Voici d’abord les hérétiques des premiers siècles, moitié chrétiens, moitié néo-platoniciens, gnostiques, illuminés, ceux qui s’appellent les purs, ceux qui derrière tout symbole aperçoivent toujours les profondeurs insondables, et, saisis de vertige, s’y plongent éperdument. Voici Manès, Saturnin, Cerdon, Marcion, Bardesanes, chacun avec son système sur la création, les priscillaniens affirmant que c’est le diable qui a fait le monde, Valentin soutenant que le monde est l’œuvre d’un dieu en délire, Basilide qui promet à ses disciples de les faire supérieurs à la loi, si bien qu’ils pourront mépriser tout, même la vertu, les carpocratiens qui condamnent l’abstinence, les nicolaïtes qui recommandent d’exterminer la chair à force de débauches, les marcosiens qui font de l’inertie et de la stupidité la vertu par excellence, les paterniens qui se vantent d’apaiser le diable par des dévotions immondes. Après que tous ces insensés ont jeté leurs clameurs, un homme s’élance un paquet de lanières à la main, et frappant de droite et de gauche, dit à chacun des vérités terribles ; Marcion, Nicolas, Carpocras, Mahès, autant de scélérats, la vermine des écoles et la lie de l’enfer ! Qui parle ainsi ? Tertullien. Antoine, heureux de l’entendre, veut s’attacher à lui, comme le naufragé s’accroche à la planche qui peut le sauver ; mais déjà Tertullien a disparu. A sa place, il aperçoit deux femmes, Priscilla et Maximilla, les deux amies de Montanus, qui racontent leurs amours et finissent par se battre.
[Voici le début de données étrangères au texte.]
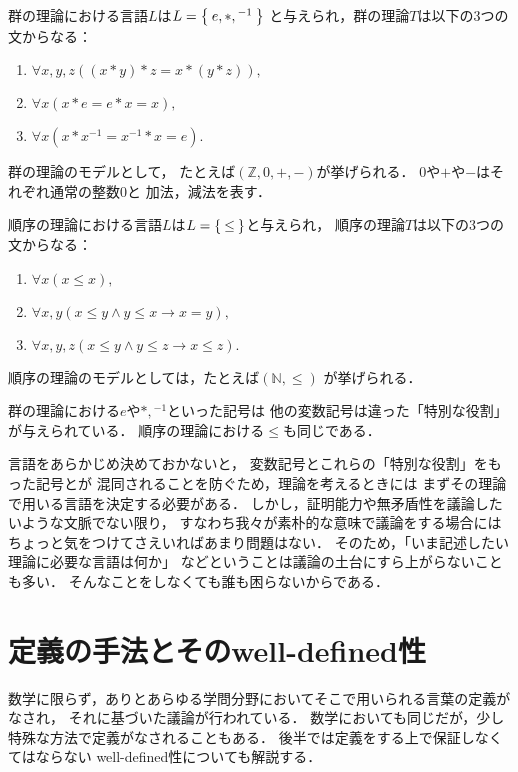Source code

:   \begin{ex}[群の理論]
    群の理論における言語$L$は$L= \Set{ e, \ast , {}^{-1} }$
    と与えられ，群の理論$T$は以下の3つの文からなる：
    \begin{enumerate}[G1. ]
      \item $\forall x,y,z ((x \ast y) \ast z = x \ast (y \ast z ) ),$ 
      \item $\forall x ( x \ast e = e \ast x = x ) , $
      \item $ \forall x ( x \ast x^{-1} = x^{-1} \ast x = e ).$
    \end{enumerate}
    群の理論のモデルとして，
    たとえば$(\mathbb{Z} , 0, +, -)$が挙げられる．
    $0$や$+$や$-$はそれぞれ通常の整数$0$と
    加法，減法を表す．
  \end{ex}


  \begin{ex}[順序の理論]
    順序の理論における言語$L$は$L= \Set{ \leq }$と与えられ，
    順序の理論$T$は以下の3つの文からなる：
    \begin{enumerate}[O1. ]
      \item $\forall x (x \leq x) ,$
      \item $\forall x,y ({x \leq y} \land { y \leq x } \to x = y) ,$
      \item $\forall x,y,z ({x \leq y } \land {y \leq z} \to x \leq z).$
    \end{enumerate}
    順序の理論のモデルとしては，たとえば$( \mathbb{N} , {\leq})$
    が挙げられる．
  \end{ex}

  群の理論における$e$や${\ast},{}^{-1} $といった記号は
  他の変数記号は違った「特別な役割」が与えられている．
  順序の理論における$\leq$も同じである．
  
  言語をあらかじめ決めておかないと，
  変数記号とこれらの「特別な役割」をもった記号とが
  混同されることを防ぐため，理論を考えるときには
  まずその理論で用いる言語を決定する必要がある．
  しかし，証明能力や無矛盾性を議論したいような文脈でない限り，
  すなわち我々が素朴的な意味で議論をする場合には
  ちょっと気をつけてさえいればあまり問題はない．
  そのため，「いま記述したい理論に必要な言語は何か」
  などということは議論の土台にすら上がらないことも多い．
  そんなことをしなくても誰も困らないからである．


  

  


  




 \section{定義の手法とそのwell-defined性}
 \label{sec:welldef}
  数学に限らず，ありとあらゆる学問分野においてそこで用いられる言葉の定義がなされ，
  それに基づいた議論が行われている．
  数学においても同じだが，少し特殊な方法で定義がなされることもある．
  後半では定義をする上で保証しなくてはならない
  well-defined性についても解説する．

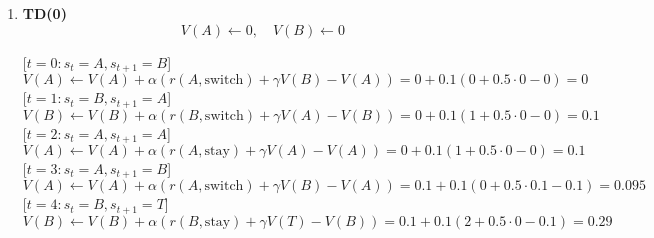 \begin{Solution}
\begin{enumerate} [label=\alph*)]
        Episode $[A, B, A, B, T]$
        
        $$
        \begin{aligned}
        G_{21} & = r(A,\text{switch}) + \gamma r(B,\text{switch}) + \gamma^2 r(A,\text{switch}) + \gamma^3 r(B,\text{stay}) \\
        & = 0 + 0.5 \cdot 1 + 0.5^2 \cdot 0 + 0.5^3 \cdot 2 \\
        & = 0.75 \\
        G_{22} & = r(A,\text{switch}) + \gamma r(B,\text{stay}) \\
        & = 0 + 0.5 \cdot 2 \\
        & = 1
        \end{aligned}
        $$

        Episode $[A, B, T]$
        
        $$
        \begin{aligned}
        G_{31} & = r(A,\text{switch}) + \gamma r(B,\text{stay}) \\
        & = 0 + 0.5 \cdot 2 \\
        & = 1
        \end{aligned}
        $$
        
        Thus
        $$
        V^\pi(A) = \dfrac{1}{5} (G_{11} + G_{12} + G_{21} + G_{22} + G_{31}) = \dfrac{21}{20}
        $$
        \vspace{1em}
        
        \item
        \textbf{TD(0)}
        $$
        V(A) \leftarrow 0, \quad V(B) \leftarrow 0
        $$
        
        [$t = 0: s_t = A, s_{t+1} = B$]
        $$
        V(A) \leftarrow V(A) + \alpha (r(A,\text{switch}) + \gamma V(B) - V(A)) = 0 + 0.1(0 + 0.5 \cdot 0 - 0) = 0
        $$
        [$t = 1: s_t = B, s_{t+1} = A$]
        $$
        V(B) \leftarrow V(B) + \alpha (r(B,\text{switch}) + \gamma V(A) - V(B)) = 0 + 0.1(1 + 0.5 \cdot 0 - 0) = 0.1
        $$
        [$t = 2: s_t = A, s_{t+1} = A$]
        $$
        V(A) \leftarrow V(A) + \alpha (r(A,\text{stay}) + \gamma V(A) - V(A)) = 0 + 0.1(1 + 0.5 \cdot 0 - 0) = 0.1
        $$
        [$t = 3: s_t = A, s_{t+1} = B$]
        $$
        V(A) \leftarrow V(A) + \alpha (r(A,\text{switch}) + \gamma V(B) - V(A)) = 0.1 + 0.1(0 + 0.5 \cdot 0.1 - 0.1) = 0.095
        $$
        [$t = 4: s_t = B, s_{t+1} = T$]
        $$
        V(B) \leftarrow V(B) + \alpha (r(B,\text{stay}) + \gamma V(T) - V(B)) = 0.1 + 0.1(2 + 0.5 \cdot 0 - 0.1) = 0.29
        $$
        

\end{enumerate}
\end{Solution}
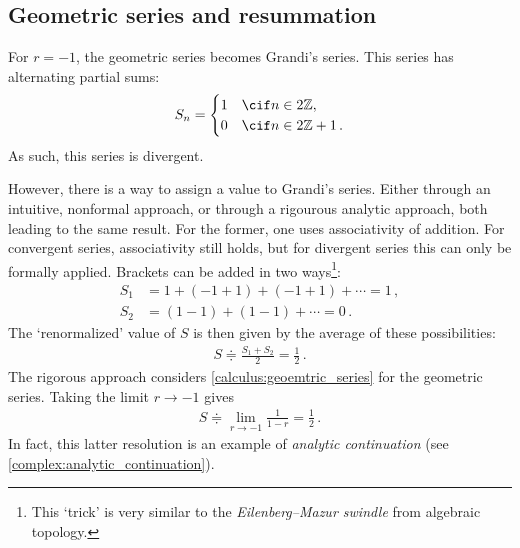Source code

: \subsection{Geometric series and resummation}


    \begin{example}
        For $r=-1$, the geometric series becomes Grandi's series. This series has alternating partial sums:
        \begin{gather}
            S_n =
            \begin{cases}
                1&\cif n\in2\mathbb{Z},\\
                0&\cif n\in2\mathbb{Z}+1\,.
            \end{cases}
        \end{gather}
        As such, this series is divergent.
    \end{example}

    However, there is a way to assign a value to Grandi's series. Either through an intuitive, nonformal approach, or through a rigourous analytic approach, both leading to the same result. For the former, one uses associativity of addition. For convergent series, associativity still holds, but for divergent series this can only be formally applied. Brackets can be added in two ways\footnote{This `trick' is very similar to the \textit{Eilenberg--Mazur swindle} from algebraic topology.}:
    \begin{align*}
        S_1 &= 1 + (-1+1) + (-1+1) + \cdots = 1\,,\\
        S_2 &= (1-1) + (1-1) + \cdots = 0\,.
    \end{align*}
    The `renormalized' value of $S$ is then given by the average of these possibilities:
    \begin{gather}
        S \doteqdot \frac{S_1+S_2}{2} = \frac{1}{2}\,.
    \end{gather}
    The rigorous approach considers \cref{calculus:geoemtric_series} for the geometric series. Taking the limit $r\longrightarrow-1$ gives
    \begin{gather}
        S \doteqdot \lim_{r\rightarrow-1}\frac{1}{1-r} = \frac{1}{2}\,.
    \end{gather}
    In fact, this latter resolution is an example of \textit{analytic continuation} (see \cref{complex:analytic_continuation}).


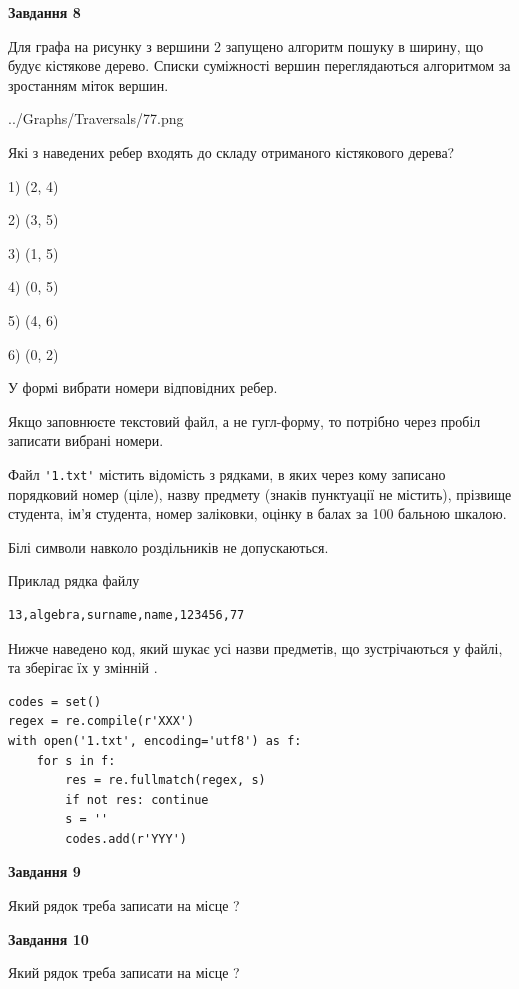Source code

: \documentclass[12pt, ukrainian]{article}
\def\code#1{\Verb!#1!}
\begin{document}
{\begin {large}
{\begin {center}\textbf{Завдання 8}\end {center}}\par
Для графа на рисунку з вершини 2 запущено алгоритм пошуку в ширину, що будує кістякове дерево. Списки суміжності вершин переглядаються алгоритмом за зростанням міток вершин.\par
\begin{center}
	{../Graphs/Traversals/77.png}
\end{center}
\par Які з наведених ребер входять до складу отриманого кістякового дерева?\par
1) (2, 4)\par
2) (3, 5)\par
3) (1, 5)\par
4) (0, 5)\par
5) (4, 6)\par
6) (0, 2)\par
{\vskip 15pt} У формі вибрати номери відповідних ребер.


Якщо заповнюєте текстовий файл, а не гугл-форму, то потрібно через пробіл записа\-ти вибрані номери.\par
\newpage


Файл \code{'1.txt'} містить відомість з рядками, в яких через кому записано поряд\-ковий номер (ціле), назву предмету (знаків пунктуації не містить), прізвище студента, ім'я студента, номер заліковки, оцінку в балах за 100 бальною шкалою.

Білі символи навколо роздільників не допускаються.

Приклад рядка файлу



\begin{verbatim}
13,algebra,surname,name,123456,77
\end{verbatim}


Нижче наведено код, який шукає усі назви предметів, що зустрічаються у файлі, та зберігає їх у змінній .



\begin{verbatim}
codes = set()
regex = re.compile(r'XXX')
with open('1.txt', encoding='utf8') as f:
    for s in f:
        res = re.fullmatch(regex, s)
        if not res: continue
        s = ''
        codes.add(r'YYY')
\end{verbatim}


{\begin {center}\textbf{Завдання 9}\end {center}}\par
Який рядок треба записати на місце  ?\par
\vspace{5mm}


{\begin {center}\textbf{Завдання 10}\end {center}}\par
Який рядок треба записати на місце  ?\par


\newpage


\end {large}}
\end{document}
Moritanus les sépare et annonce sa religion : après l’âge du père est venu l’âge du fils ; lui, il inaugure le troisième, l’âge du paraclet ; Ensuite c’est une nouvelle invasion de sectes, d’écoles, de groupes exaltés et violens : arcontiques, valésiens, caïnites, les partisans des évangiles apocryphes, ceux-ci glorifiant l’évangile d’Ève, ceux-là l’Evangile de Judas, ces autres la prophétie de Barcouf ! Antoine discute avec eux, on le terrasse, on l’entraîne, et après mille visions sans queue ni tête il se trouve entouré de fidèles qui lui crient : C’est toi qui es le Christ ! c’est toi qui es le Verbe !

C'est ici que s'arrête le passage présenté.